The BCG vaccine against COVID-19 and other infectious diseases in type 1 diabetic adults – News-Medical.Net

August 18, 2022

A recent article published inCell Reports Medicine demonstrated that Bacillus Calmette-Guerin (BCG) vaccinations might offer a platform for protection against emerging severe acute respiratory syndrome coronavirus 2 (SARS-CoV-2) variants and other pathogenic infections in type 1 diabetics.

During the past 17 years, randomized clinical studies and epidemiological investigations showed that the BCG vaccine against tuberculosis protected people from numerous infections, such as upper respiratory tract infections, malaria, leprosy, bacterial, and viral infections. Additionally, the BCG vaccine might safeguard humans from immunological disorders like multiple sclerosis and type 1 diabetes.

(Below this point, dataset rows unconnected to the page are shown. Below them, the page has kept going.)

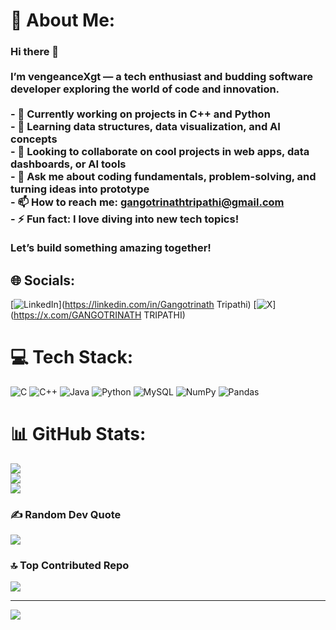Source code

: # 💫 About Me:
### Hi there 👋<br><br>I’m vengeanceXgt — a tech enthusiast and budding software developer exploring the world of code and innovation.<br><br>- 🔭 Currently working on projects in C++ and Python<br>- 🌱 Learning data structures, data visualization, and AI concepts<br>- 👯 Looking to collaborate on cool projects in web apps, data dashboards, or AI tools<br>- 💬 Ask me about coding fundamentals, problem-solving, and turning ideas into prototype<br>- 📫 How to reach me: gangotrinathtripathi@gmail.com<br>- ⚡ Fun fact: I love diving into new tech topics!<br><br>Let’s build something amazing together!


## 🌐 Socials:
[![LinkedIn](https://img.shields.io/badge/LinkedIn-%230077B5.svg?logo=linkedin&logoColor=white)](https://linkedin.com/in/Gangotrinath Tripathi) [![X](https://img.shields.io/badge/X-black.svg?logo=X&logoColor=white)](https://x.com/GANGOTRINATH TRIPATHI) 

# 💻 Tech Stack:
![C](https://img.shields.io/badge/c-%2300599C.svg?style=for-the-badge&logo=c&logoColor=white) ![C++](https://img.shields.io/badge/c++-%2300599C.svg?style=for-the-badge&logo=c%2B%2B&logoColor=white) ![Java](https://img.shields.io/badge/java-%23ED8B00.svg?style=for-the-badge&logo=openjdk&logoColor=white) ![Python](https://img.shields.io/badge/python-3670A0?style=for-the-badge&logo=python&logoColor=ffdd54) ![MySQL](https://img.shields.io/badge/mysql-4479A1.svg?style=for-the-badge&logo=mysql&logoColor=white) ![NumPy](https://img.shields.io/badge/numpy-%23013243.svg?style=for-the-badge&logo=numpy&logoColor=white) ![Pandas](https://img.shields.io/badge/pandas-%23150458.svg?style=for-the-badge&logo=pandas&logoColor=white)
# 📊 GitHub Stats:
![](https://github-readme-stats.vercel.app/api?username=vengeanceXgt&theme=dark&hide_border=false&include_all_commits=false&count_private=false)<br/>
![](https://nirzak-streak-stats.vercel.app/?user=vengeanceXgt&theme=dark&hide_border=false)<br/>
![](https://github-readme-stats.vercel.app/api/top-langs/?username=vengeanceXgt&theme=dark&hide_border=false&include_all_commits=false&count_private=false&layout=compact)

### ✍️ Random Dev Quote
![](https://quotes-github-readme.vercel.app/api?type=horizontal&theme=radical)

### 🔝 Top Contributed Repo
![](https://github-contributor-stats.vercel.app/api?username=vengeanceXgt&limit=5&theme=dark&combine_all_yearly_contributions=true)

---
[![](https://visitcount.itsvg.in/api?id=vengeanceXgt&icon=0&color=0)](https://visitcount.itsvg.in)

<!-- Proudly created with GPRM ( https://gprm.itsvg.in ) -->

There is a demand for effective and safe platform vaccines to immunize against SARS-CoV-2 infection and other contagious pathogens. As the SARS-CoV-2 pandemic got underway, epidemiological studies started to find a link between neonatal BCG vaccination and lower coronavirus disease 2019 (COVID-19) mortality and morbidity, even in elderly adults decades following the standard newborn vaccinations on a nation-by-nation basis. On the contrary, several global groups with various neonatal exposures, BCG strains, and other communities did not exhibit these benefits.

Since adults or newborns have never received the BCG vaccine in the United States (US), a randomized study of BCG for potential COVID-19 protection provides a clear comparison in a vaccine-naive US adult population.

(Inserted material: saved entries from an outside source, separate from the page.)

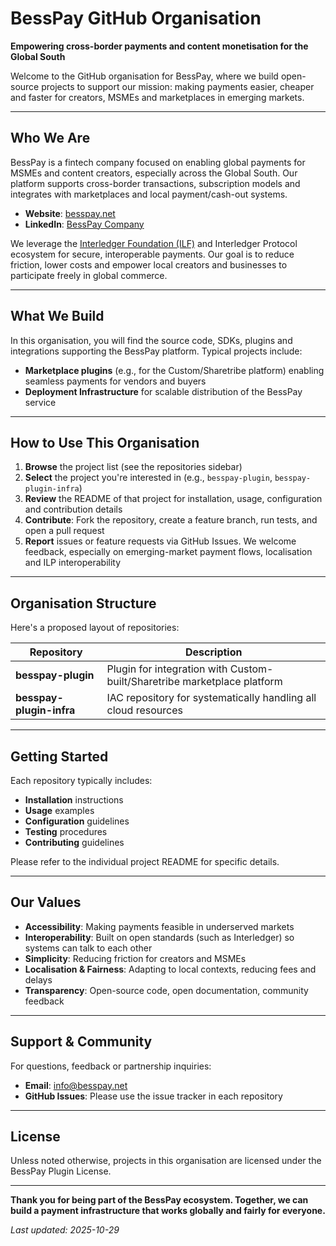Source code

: # BessPay GitHub Organisation

**Empowering cross-border payments and content monetisation for the Global South**

Welcome to the GitHub organisation for BessPay, where we build open-source projects to support our mission: making payments easier, cheaper and faster for creators, MSMEs and marketplaces in emerging markets.

---

## Who We Are

BessPay is a fintech company focused on enabling global payments for MSMEs and content creators, especially across the Global South. Our platform supports cross-border transactions, subscription models and integrates with marketplaces and local payment/cash-out systems.

- **Website**: [besspay.net](https://besspay.net/)
- **LinkedIn**: [BessPay Company](https://www.linkedin.com/company/besspay/)

We leverage the [Interledger Foundation (ILF)](https://interledger.org/) and Interledger Protocol ecosystem for secure, interoperable payments. Our goal is to reduce friction, lower costs and empower local creators and businesses to participate freely in global commerce.

---

## What We Build

In this organisation, you will find the source code, SDKs, plugins and integrations supporting the BessPay platform. Typical projects include:

- **Marketplace plugins** (e.g., for the Custom/Sharetribe platform) enabling seamless payments for vendors and buyers
- **Deployment Infrastructure** for scalable distribution of the BessPay service

---

## How to Use This Organisation

1. **Browse** the project list (see the repositories sidebar)
2. **Select** the project you're interested in (e.g., `besspay-plugin`, `besspay-plugin-infra`)
3. **Review** the README of that project for installation, usage, configuration and contribution details
4. **Contribute**: Fork the repository, create a feature branch, run tests, and open a pull request
5. **Report** issues or feature requests via GitHub Issues. We welcome feedback, especially on emerging-market payment flows, localisation and ILP interoperability

---

## Organisation Structure

Here's a proposed layout of repositories:

| Repository | Description |
|-----------|-------------|
| **besspay-plugin** | Plugin for integration with Custom-built/Sharetribe marketplace platform |
| **besspay-plugin-infra** | IAC repository for systematically handling all cloud resources |

---

## Getting Started

Each repository typically includes:

- **Installation** instructions
- **Usage** examples
- **Configuration** guidelines
- **Testing** procedures
- **Contributing** guidelines

Please refer to the individual project README for specific details.

---

## Our Values

- **Accessibility**: Making payments feasible in underserved markets
- **Interoperability**: Built on open standards (such as Interledger) so systems can talk to each other
- **Simplicity**: Reducing friction for creators and MSMEs
- **Localisation & Fairness**: Adapting to local contexts, reducing fees and delays
- **Transparency**: Open-source code, open documentation, community feedback

---

## Support & Community

For questions, feedback or partnership inquiries:

- **Email**: info@besspay.net
- **GitHub Issues**: Please use the issue tracker in each repository

---

## License

Unless noted otherwise, projects in this organisation are licensed under the BessPay Plugin License.

---

**Thank you for being part of the BessPay ecosystem. Together, we can build a payment infrastructure that works globally and fairly for everyone.**

*Last updated: 2025-10-29*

In the current placebo-controlled, double-blinded, randomized phase II/III research, the scientists assessed the efficacy and safety of the multi-dose BCG vaccinations for preventing COVID-19 and other infectious illnesses in a SARS-CoV-2-unvaccinated, high-risk-community-based group, over 15 months, from 1 January 2020 to April 2021.

The authors aimed to discover whether the BCG vaccine would provide a platform vaccine approach to safeguard against a wide range of infectious diseases, such as SARS-CoV-2 infection in the at-risk population.

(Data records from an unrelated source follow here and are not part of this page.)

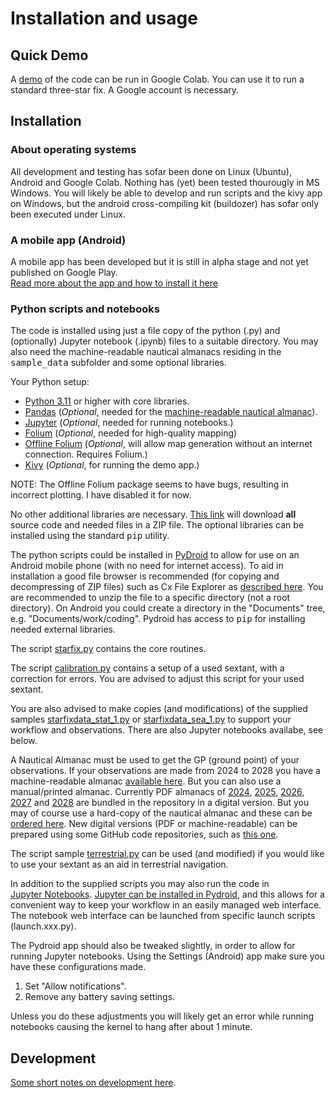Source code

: <!---
    © August Linnman, 2025, email: august@linnman.net
    MIT License (see LICENSE file)
-->

# Installation and usage

## Quick Demo

A
[demo](https://colab.research.google.com/drive/1bZt35-P6aiPlKWktyXgU3he6Di_N-PpA)
of the code can be run in Google Colab. You can use it to run a standard
three-star fix. A Google account is necessary.

## Installation

### About operating systems

All development and testing has sofar been done on Linux (Ubuntu), Android and Google Colab.
Nothing has (yet) been tested thourougly in MS Windows. You will likely be able
to develop and run scripts and the kivy app on Windows, but the android cross-compiling kit
(buildozer) has sofar only been executed under Linux. 

### A mobile app (Android)

A mobile app has been developed but it is still in alpha stage and not
yet published on Google Play.<br>
[Read more about the app and how to install it here](DEVELOPMENT.md)

### Python scripts and notebooks

The code is installed using just a file copy of the python (.py)
and (optionally) Jupyter notebook (.ipynb) files to a suitable directory.
You may also need the machine-readable nautical almanacs residing in the
<tt>sample_data</tt> subfolder and some optional libraries.

Your Python setup:

* [Python 3.11](https://www.python.org/downloads/release/python-3110/)
or higher with core libraries.
* [Pandas](https://pandas.pydata.org/)
(*Optional*, needed for the
[machine-readable nautical almanac](README.md#mr)).
* [Jupyter](https://jupyter.org/) (*Optional*, needed for running notebooks.)
* [Folium](https://github.com/python-visualization/folium)
(*Optional*, needed for high-quality mapping)
* [Offline Folium](https://github.com/robintw/offline_folium)
(*Optional*,
will allow map generation without an internet connection. Requires Folium.)
* [Kivy](https://kivy.org/)
(*Optional*, for running the demo app.)

NOTE: The Offline Folium package seems to have bugs, resulting in incorrect plotting.
I have disabled it for now. 

No other additional libraries are necessary.
[This link](https://github.com/alinnman/celestial-navigation/archive/refs/heads/main.zip)
will download **all** source code and needed files in a ZIP file.
The optional libraries can be installed using the standard <tt>pip</tt> utility.

The python scripts could be installed in
[PyDroid](https://play.google.com/store/apps/details?id=ru.iiec.pydroid3)
to allow for use on an Android mobile phone
(with no need for internet access).
To aid in installation a good file browser is recommended
(for copying and decompressing of ZIP files) such as Cx File Explorer
as [described here](https://play.google.com/store/apps/details?id=com.cxinventor.file.explorer&pcampaignid=web_share).
You are recommended to unzip the file to a specific directory
(not a root directory).
On Android you could create a directory in the "Documents" tree,
e.g. "Documents/work/coding".
Pydroid has access to <tt>pip</tt>
for installing needed external libraries.

The script [starfix.py](starfix.py) contains the core routines.

The script [calibration.py](calibration.py) contains a setup of a used sextant,
with a correction for errors.
You are advised to adjust this script for your used sextant.

You are also advised to make copies (and modifications) of the supplied samples
[starfixdata_stat_1.py](starfixdata_stat_1.py)
or [starfixdata_sea_1.py](starfixdata_sea_1.py)
to support your workflow and observations.
There are also Jupyter notebooks availabe, see below.

A Nautical Almanac must be used to get the GP (ground point) of
your observations. If your observations are made from 2024 to 2028
you have a machine-readable almanac [available here](./sample_data).
But you can also use a manual/printed almanac.
Currently PDF almanacs of [2024](nautical_almanacs/NAmod(A4)_2024.pdf),
[2025](nautical_almanacs/NAmod(A4)_2025.pdf),
[2026](nautical_almanacs/NAmod(A4)_2026.pdf),
[2027](nautical_almanacs/NAmod(A4)_2027.pdf)
and [2028](nautical_almanacs/NAmod(A4)_2028.pdf)
are bundled in the repository in a digital version.
But you may of course use a hard-copy of the nautical almanac and
these can be [ordered here](https://www.amazon.com/s?i=stripbooks&rh=p_27%3AU.K.+Hydrographic&s=relevancerank&text=U.K.+Hydrographic&ref=dp_byline_sr_book_1).
New digital versions (PDF or machine-readable)
can be prepared using some GitHub code repositories,
such as [this one](https://github.com/alinnman/SkyAlmanac-Py3).

The script sample [terrestrial.py](terrestrial.py)
can be used (and modified) if you would like to use your sextant as an aid in
terrestrial navigation.

In addition to the supplied scripts you may also run the code in
[Jupyter&nbsp;Notebooks](https://en.wikipedia.org/wiki/Project_Jupyter#Jupyter_Notebook).
[Jupyter&nbsp;can&nbsp;be&nbsp;installed&nbsp;in&nbsp;Pydroid](https://www.codementor.io/@olalekanrahman/how-to-access-jupyter-notebook-on-pydroid-1ckw13mtgz),
and this allows for a convenient way to keep your workflow in an easily
managed web interface. The notebook web interface can be launched from specific
launch scripts (launch.xxx.py).

The Pydroid app should also
be tweaked slightly, in order to allow for running Jupyter notebooks. Using
the Settings (Android) app make sure you have these configurations made.

1. Set "Allow notifications".
1. Remove any battery saving settings.

Unless you do these adjustments you will likely get an error while running
notebooks causing the kernel to hang after about 1 minute.

## Development

[Some short notes on development here](DEVELOPMENT.md).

Type 1 diabetic adults were considered the high-risk group in the study. The team recruited 144 participants and randomly assigned 48 to placebo and 96 to BCG arms. Further, no volunteers dropped out during the 15-month research.

The present parallel trial was derived from an ongoing randomized, double-blinded study of BCG for treating long-established adult type 1 diabetes. Therefore, all participants were fully immunized with three BCG or placebo vaccinations at the SARS-CoV-2 pandemic onset in the US on 1 January 2020.

The study results indicated that, contrary toantigen-specific COVID-19 vaccinations, no participants experienced any systemic side effects from BCG during the vaccination period. Localized skin reactions are a known side effect of the BCG vaccine and typically start between two and four weeks after vaccination. No excessive local responses were documented as adverse reactions. Notably, other SARS-CoV-2 vaccinations were not yet available during the timespan of the trial and had no impact on the research.

The BCG vaccine was 92% effective against SARS-CoV-2 infection, with a cumulative incidence of 1% of BCG-treated subjects and 12.5% of placebo-treated volunteers meeting the criteria for confirmed COVID-19 diagnosis based on symptoms and positive serologies. Besides, the team discovered no polymerase chain reaction (PCR)-positive symptomatic subjects in the BCG arm, i.e., 0%, compared to five symptomatic, PCR-positive participants in the placebo cohort, i.e., 10.4%.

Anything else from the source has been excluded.